Stored entries
________________

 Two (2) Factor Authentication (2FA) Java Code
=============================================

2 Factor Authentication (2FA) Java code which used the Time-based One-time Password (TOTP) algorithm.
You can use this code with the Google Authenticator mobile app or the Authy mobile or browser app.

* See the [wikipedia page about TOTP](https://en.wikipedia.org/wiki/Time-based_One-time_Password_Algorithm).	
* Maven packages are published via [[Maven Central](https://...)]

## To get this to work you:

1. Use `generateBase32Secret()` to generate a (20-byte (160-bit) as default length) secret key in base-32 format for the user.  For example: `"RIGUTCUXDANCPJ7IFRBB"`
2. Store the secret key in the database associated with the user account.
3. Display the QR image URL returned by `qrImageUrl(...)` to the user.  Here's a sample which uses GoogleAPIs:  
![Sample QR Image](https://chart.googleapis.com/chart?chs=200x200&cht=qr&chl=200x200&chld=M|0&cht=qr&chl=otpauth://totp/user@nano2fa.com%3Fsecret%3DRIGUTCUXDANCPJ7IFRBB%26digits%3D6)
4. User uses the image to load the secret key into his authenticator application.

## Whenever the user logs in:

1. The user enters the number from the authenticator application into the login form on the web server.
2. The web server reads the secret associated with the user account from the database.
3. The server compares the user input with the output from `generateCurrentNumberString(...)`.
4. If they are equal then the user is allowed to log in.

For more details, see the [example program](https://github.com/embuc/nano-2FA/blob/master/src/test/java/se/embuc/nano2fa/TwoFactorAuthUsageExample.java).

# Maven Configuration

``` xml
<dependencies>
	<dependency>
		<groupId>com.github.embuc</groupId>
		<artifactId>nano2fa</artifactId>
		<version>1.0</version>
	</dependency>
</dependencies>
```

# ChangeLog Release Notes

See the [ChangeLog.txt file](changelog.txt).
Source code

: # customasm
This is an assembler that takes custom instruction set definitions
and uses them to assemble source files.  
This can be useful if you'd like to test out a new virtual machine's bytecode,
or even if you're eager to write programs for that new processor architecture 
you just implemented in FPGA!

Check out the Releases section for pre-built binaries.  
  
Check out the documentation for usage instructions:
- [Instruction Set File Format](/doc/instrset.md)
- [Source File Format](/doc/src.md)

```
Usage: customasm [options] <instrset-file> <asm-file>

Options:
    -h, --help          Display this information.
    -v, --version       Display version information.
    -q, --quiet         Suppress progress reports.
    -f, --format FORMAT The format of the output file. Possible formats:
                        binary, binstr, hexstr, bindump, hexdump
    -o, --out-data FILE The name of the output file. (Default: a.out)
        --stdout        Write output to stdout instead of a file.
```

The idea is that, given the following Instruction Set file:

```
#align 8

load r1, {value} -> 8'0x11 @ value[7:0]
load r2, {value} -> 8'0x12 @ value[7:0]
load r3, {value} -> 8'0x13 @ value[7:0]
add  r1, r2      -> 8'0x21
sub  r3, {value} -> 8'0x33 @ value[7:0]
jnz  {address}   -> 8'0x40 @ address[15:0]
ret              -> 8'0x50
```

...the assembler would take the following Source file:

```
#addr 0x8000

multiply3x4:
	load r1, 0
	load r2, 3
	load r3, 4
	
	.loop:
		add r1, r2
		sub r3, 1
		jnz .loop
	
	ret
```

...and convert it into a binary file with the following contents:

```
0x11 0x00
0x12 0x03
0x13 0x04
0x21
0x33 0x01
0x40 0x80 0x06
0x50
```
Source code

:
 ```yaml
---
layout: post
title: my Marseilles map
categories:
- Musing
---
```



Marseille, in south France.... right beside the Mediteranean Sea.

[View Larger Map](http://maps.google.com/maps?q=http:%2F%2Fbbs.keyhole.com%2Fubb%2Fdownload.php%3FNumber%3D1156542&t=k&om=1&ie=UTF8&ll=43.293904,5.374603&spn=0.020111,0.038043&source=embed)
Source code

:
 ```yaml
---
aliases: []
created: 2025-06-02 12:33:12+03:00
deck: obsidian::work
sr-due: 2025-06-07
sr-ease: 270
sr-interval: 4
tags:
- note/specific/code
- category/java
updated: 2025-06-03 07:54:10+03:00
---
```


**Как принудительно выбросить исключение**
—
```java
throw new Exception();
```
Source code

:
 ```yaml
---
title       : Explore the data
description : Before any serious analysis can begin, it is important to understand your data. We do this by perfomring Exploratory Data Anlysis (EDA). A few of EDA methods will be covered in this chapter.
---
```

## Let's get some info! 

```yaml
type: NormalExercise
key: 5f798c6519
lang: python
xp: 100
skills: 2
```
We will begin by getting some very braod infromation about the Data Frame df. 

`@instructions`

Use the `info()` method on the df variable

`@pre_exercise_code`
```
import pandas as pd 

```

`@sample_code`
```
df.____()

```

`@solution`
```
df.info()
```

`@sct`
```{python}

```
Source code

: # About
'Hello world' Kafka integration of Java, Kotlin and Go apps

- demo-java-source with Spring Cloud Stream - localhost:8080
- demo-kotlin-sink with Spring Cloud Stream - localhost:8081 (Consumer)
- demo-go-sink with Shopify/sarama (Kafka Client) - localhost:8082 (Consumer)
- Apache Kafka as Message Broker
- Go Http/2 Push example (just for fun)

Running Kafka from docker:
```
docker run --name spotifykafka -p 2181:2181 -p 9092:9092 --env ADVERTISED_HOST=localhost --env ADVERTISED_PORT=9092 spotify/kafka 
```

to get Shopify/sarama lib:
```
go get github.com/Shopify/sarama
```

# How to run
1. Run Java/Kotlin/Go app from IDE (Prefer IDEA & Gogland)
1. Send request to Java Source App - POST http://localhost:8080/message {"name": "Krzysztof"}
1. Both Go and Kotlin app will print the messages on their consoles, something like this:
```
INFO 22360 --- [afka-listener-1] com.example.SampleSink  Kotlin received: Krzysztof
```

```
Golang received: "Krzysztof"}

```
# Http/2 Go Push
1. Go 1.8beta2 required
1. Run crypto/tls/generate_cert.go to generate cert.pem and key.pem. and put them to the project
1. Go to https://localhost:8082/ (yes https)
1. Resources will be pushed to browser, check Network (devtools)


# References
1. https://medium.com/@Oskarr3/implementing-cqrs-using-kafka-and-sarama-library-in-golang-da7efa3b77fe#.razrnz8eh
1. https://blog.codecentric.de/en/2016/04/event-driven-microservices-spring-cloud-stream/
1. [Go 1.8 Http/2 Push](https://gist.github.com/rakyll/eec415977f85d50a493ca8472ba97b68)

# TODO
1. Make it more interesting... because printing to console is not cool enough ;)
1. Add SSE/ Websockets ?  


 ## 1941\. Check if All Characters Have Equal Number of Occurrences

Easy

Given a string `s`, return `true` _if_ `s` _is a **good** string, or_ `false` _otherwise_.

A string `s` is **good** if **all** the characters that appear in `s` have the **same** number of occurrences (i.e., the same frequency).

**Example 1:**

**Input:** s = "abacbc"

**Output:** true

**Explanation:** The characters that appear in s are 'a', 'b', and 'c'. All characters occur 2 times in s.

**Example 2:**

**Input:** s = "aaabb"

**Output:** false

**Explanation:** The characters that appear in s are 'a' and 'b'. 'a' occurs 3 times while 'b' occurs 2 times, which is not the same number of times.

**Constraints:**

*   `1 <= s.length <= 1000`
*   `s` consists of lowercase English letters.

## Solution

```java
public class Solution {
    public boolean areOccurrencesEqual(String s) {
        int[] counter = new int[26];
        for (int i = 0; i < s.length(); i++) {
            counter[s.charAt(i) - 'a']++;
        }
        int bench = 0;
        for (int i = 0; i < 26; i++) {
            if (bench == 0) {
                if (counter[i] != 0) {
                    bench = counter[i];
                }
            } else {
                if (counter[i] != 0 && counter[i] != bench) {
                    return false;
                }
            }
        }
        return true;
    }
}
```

________________

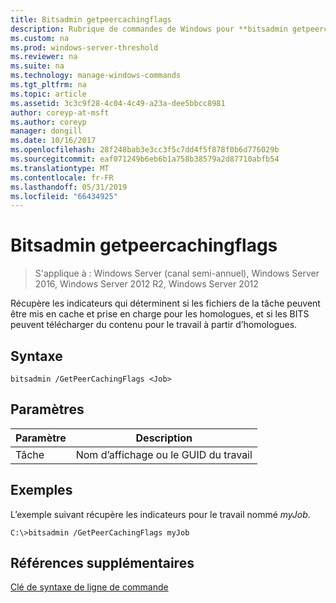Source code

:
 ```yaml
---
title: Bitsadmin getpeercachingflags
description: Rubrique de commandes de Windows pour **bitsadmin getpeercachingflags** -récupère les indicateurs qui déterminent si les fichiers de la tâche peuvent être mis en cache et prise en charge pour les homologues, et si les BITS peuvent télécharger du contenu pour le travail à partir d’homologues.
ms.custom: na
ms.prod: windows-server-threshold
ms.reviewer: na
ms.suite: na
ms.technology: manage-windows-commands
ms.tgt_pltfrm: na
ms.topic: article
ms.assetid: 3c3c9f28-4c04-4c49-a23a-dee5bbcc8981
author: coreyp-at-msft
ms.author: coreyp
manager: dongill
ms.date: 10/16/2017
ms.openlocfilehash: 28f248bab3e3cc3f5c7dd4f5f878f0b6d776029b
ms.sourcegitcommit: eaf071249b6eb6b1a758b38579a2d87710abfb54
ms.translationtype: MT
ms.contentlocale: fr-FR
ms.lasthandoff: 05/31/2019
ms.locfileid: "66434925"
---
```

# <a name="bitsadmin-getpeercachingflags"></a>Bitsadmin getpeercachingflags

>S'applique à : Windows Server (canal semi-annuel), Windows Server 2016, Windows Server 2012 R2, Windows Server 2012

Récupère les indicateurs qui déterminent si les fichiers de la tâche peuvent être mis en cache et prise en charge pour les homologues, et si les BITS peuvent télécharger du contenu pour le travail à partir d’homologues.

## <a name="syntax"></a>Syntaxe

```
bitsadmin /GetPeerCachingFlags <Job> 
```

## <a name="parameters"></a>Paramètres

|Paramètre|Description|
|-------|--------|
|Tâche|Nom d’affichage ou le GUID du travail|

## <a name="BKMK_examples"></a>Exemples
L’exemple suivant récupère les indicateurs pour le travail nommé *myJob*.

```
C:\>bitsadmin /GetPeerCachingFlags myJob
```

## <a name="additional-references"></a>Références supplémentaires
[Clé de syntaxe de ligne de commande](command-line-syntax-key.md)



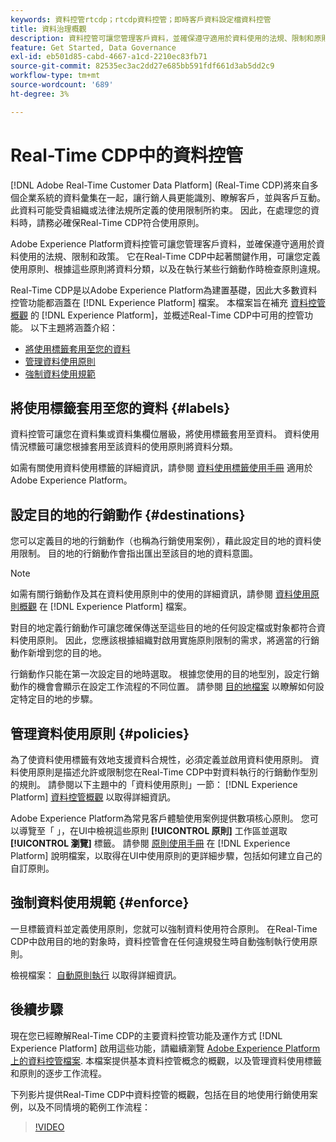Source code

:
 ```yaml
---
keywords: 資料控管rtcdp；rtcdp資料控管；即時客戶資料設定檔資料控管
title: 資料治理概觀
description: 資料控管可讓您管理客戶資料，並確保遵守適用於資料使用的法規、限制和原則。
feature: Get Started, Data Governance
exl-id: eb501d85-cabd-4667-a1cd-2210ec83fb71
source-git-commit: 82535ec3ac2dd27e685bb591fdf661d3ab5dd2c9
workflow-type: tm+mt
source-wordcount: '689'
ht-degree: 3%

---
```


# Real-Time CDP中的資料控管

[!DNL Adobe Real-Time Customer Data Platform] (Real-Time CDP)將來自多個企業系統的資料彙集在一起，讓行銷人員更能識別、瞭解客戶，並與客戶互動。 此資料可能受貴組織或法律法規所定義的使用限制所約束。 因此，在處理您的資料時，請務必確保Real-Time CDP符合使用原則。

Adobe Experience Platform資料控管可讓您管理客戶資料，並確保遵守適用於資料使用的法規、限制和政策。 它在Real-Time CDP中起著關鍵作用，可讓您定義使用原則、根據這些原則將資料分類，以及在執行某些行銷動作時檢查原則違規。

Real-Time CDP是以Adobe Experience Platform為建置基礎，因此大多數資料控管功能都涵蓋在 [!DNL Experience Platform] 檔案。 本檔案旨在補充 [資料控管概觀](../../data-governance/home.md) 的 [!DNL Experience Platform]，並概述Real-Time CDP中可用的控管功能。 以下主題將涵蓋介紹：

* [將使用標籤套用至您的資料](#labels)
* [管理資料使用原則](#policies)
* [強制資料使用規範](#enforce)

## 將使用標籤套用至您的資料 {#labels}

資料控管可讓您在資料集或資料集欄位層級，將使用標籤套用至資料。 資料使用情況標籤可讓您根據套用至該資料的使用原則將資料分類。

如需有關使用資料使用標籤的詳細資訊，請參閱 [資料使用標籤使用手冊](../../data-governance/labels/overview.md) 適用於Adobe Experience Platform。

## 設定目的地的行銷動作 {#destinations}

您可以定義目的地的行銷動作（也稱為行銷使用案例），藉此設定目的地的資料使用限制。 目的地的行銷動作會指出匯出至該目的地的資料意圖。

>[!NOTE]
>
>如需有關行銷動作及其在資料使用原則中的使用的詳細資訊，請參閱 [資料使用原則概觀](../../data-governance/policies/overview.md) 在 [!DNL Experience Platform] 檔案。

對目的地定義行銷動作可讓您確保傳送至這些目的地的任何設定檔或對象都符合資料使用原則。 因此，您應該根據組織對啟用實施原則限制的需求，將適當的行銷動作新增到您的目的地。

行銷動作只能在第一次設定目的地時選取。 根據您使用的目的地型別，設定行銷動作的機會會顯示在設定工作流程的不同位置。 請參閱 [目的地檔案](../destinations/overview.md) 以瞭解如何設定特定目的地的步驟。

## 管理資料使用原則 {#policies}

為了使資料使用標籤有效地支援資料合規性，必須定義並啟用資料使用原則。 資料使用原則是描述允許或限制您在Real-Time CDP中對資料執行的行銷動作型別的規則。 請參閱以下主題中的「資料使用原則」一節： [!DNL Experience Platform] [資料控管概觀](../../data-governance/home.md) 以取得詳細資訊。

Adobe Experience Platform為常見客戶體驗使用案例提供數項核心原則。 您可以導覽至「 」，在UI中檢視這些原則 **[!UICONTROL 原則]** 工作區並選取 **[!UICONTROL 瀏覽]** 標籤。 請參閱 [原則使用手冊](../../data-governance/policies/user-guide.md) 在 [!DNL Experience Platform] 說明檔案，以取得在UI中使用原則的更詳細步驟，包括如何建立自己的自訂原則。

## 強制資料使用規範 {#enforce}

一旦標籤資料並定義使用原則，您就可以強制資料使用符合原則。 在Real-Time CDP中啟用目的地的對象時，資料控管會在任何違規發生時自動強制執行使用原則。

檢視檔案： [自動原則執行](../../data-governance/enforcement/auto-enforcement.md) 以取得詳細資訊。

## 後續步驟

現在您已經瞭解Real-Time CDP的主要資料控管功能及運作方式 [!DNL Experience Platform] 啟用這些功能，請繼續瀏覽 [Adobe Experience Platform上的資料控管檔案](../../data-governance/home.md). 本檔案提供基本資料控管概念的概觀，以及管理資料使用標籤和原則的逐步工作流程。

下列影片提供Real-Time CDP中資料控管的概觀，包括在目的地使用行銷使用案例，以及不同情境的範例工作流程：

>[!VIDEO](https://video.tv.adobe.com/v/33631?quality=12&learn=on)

________________

| What you are asked to do |
Scan the entries above for the string "Shopify" and copy each line that contains it.

| Solution for this exercise |
- demo-go-sink with Shopify/sarama (Kafka Client) - localhost:8082 (Consumer)
to get Shopify/sarama lib:
go get github.com/Shopify/sarama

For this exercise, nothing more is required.